Article 89 – Catechism of the Catholic Church Series

Paragraphs 1076-1083 Divine Blessing

On Aug. 16, 1950, an odd news item with the headline “Old Maids Come Into Their Own With a Special Day,” appeared in the local newspaper in Denton, Texas. The citizens of that town paid tribute to its spinsters with teas and gifts, fl owers, free shampoos, and free movies. It all started when the single ladies realized how much they were spending on baby gifts, anniversary gifts, and wedding gifts, with nearly never having the chance of getting a present in return. The mayor proclaimed Aug. 16 as “Old Maids’ Day,” declaring: “The ladies have been overlooked and unrecognized in their contributions.” Gifts, cards and letters came from all over the country.

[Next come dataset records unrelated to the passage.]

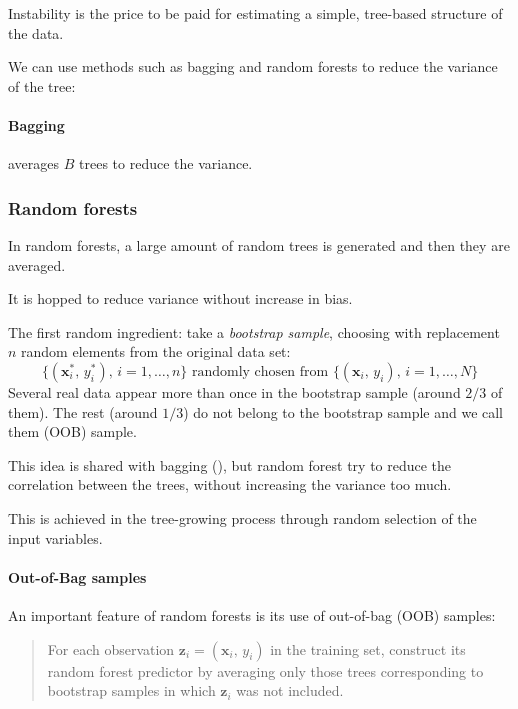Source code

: Instability is the price to be paid for estimating a simple, tree-based structure of the
data.

We can use methods such as bagging and random forests to reduce the variance of the tree:

\paragraph{Bagging} averages $B$ trees to reduce the variance.


\subsubsection{Random forests}

In random forests, a large amount of random trees is generated and then they
are averaged.

It is hopped to reduce variance without increase in bias.

The first random ingredient: take a \emph{bootstrap sample}, choosing with
replacement $n$ random elements from the original data set:
\begin{equation*}
	\{
	(
	\boldsymbol x_i^*,\,y_i^*
	),\, i = 1,\dots,n
	\} \text{ randomly chosen from }
	\{
	(
	\boldsymbol x_i,\,y_i
	),\, i = 1,\dots,N
	\}
\end{equation*}
Several real data appear more than once in the bootstrap sample (around $2/3$ of them).
The rest (around $1/3$) do not belong to the bootstrap sample and we call them
 (OOB) sample.

This idea is shared with bagging (), but
random forest try to reduce the correlation between the trees,
without increasing the variance too much.

This is achieved in the tree-growing process through random selection of the
input variables.

\paragraph{Out-of-Bag samples}
An important feature of random forests is its use of out-of-bag (OOB) samples:
\begin{quote}
	For each observation $\boldsymbol z_i = (\boldsymbol x_i,\,y_i)$ in the
	training set, construct its random forest predictor by averaging only
	those trees corresponding to bootstrap samples in which $\boldsymbol z_i$
	was not included.
\end{quote}


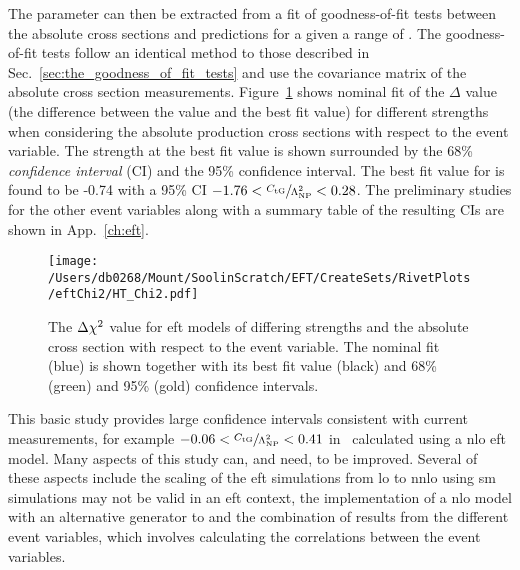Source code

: The \CTG{} parameter can then be extracted from a fit of \chisq{} goodness-of-fit tests between the absolute cross sections and predictions for a given a range of \CTG{}.
The goodness-of-fit tests follow an identical method to those described in Sec.~\ref{sec:the_goodness_of_fit_tests} and use the covariance matrix of the absolute cross section measurements.
Figure~\ref{fig:eftHT} shows nominal fit of the $\Delta$ \chisq{} value (the difference between the \chisq{} value and the best fit \chisq{} value) for different \CTG{} strengths when considering the absolute \ttbar{} production cross sections with respect to the \HT{} event variable.
The \CTG{} strength at the best fit \chisq{} value is shown surrounded by the 68\% \textit{confidence interval} (CI) and the 95\% confidence interval.
The best fit value for \CTG{} is found to be -0.74 with a 95\% CI $-1.76 < \sfrac{C_{\mathrm{tG}}}{\Lambda_{\mathrm{NP}}^{2}} < 0.28$.
The preliminary studies for the other event variables along with a summary table of the resulting CIs are shown in App.~\ref{ch:eft}.
\begin{figure}[htpb]
	\centering
	\texttt{[image: /Users/db0268/Mount/SoolinScratch/EFT/CreateSets/RivetPlots/eftChi2/HT\_Chi2.pdf]}
	\caption[The $\Delta \chisq{}$ value for \acrshort{eft} models of differing \CTG{} strengths and the absolute \ttbar{} cross section with respect to the \HT{} event variable. The nominal fit (blue) is shown together with its best fit value (black) and 68\% (green) and 95\% (gold) confidence intervals.]{The $\Delta \chisq{}$ value for \acrshort{eft} models of differing \CTG{} strengths and the absolute \ttbar{} cross section with respect to the \HT{} event variable. The nominal fit (blue) is shown together with its best fit value (black) and 68\% (green) and 95\% (gold) confidence intervals.}
	\label{fig:eftHT}
\end{figure}

This basic study provides large confidence intervals consistent with current measurements, for example $-0.06 < \sfrac{C_{\mathrm{tG}}}{\Lambda_{\mathrm{NP}}^{2}} < 0.41$ in~\cite{Future:TOP17014} calculated using a \acrshort{nlo} \acrshort{eft} model.
Many aspects of this study can, and need, to be improved.
Several of these aspects include the scaling of the \acrshort{eft} simulations from \acrshort{lo} to \acrshort{nnlo} using \acrshort{sm} simulations may not be valid in an \acrshort{eft} context, the implementation of a \acrshort{nlo} model with an alternative generator to \mgamcMLMpythia{} and the combination of results from the different event variables, which involves calculating the correlations between the event variables.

From faraway cities came word that other towns were doing something similar for the unrecognized women in their communities, but one unmarried woman wrote that she resented the term “old maid” as well as the word “spinster,” but would settle for “lady in waiting,” “single woman” or, even better, “unclaimed treasure.”

Unclaimed treasure may also be a way to describe “sacramental economy” or the way Christ works through the sacraments, and His plan for salvation accomplished through the Church.

Although the word “economy” most often suggests the notion of “money,” here it refers to another kind of treasure. Economy is that part of divine revelation in the Christian tradition that deals with God’s creation and management of the world, particularly His plan for salvation accomplished through the Church. In other words, when we speak of “sacramental economy,” we are referring to “the communication [or dispensation] of the fruits of Christ’s Paschal mystery in the celebration of the Church’s ‘sacramental’ liturgy” (ccc 1076). Who among us can say that he or she has claimed all these treasures that Christ makes available to us in the sacraments or in the Church’s sacramental liturgies?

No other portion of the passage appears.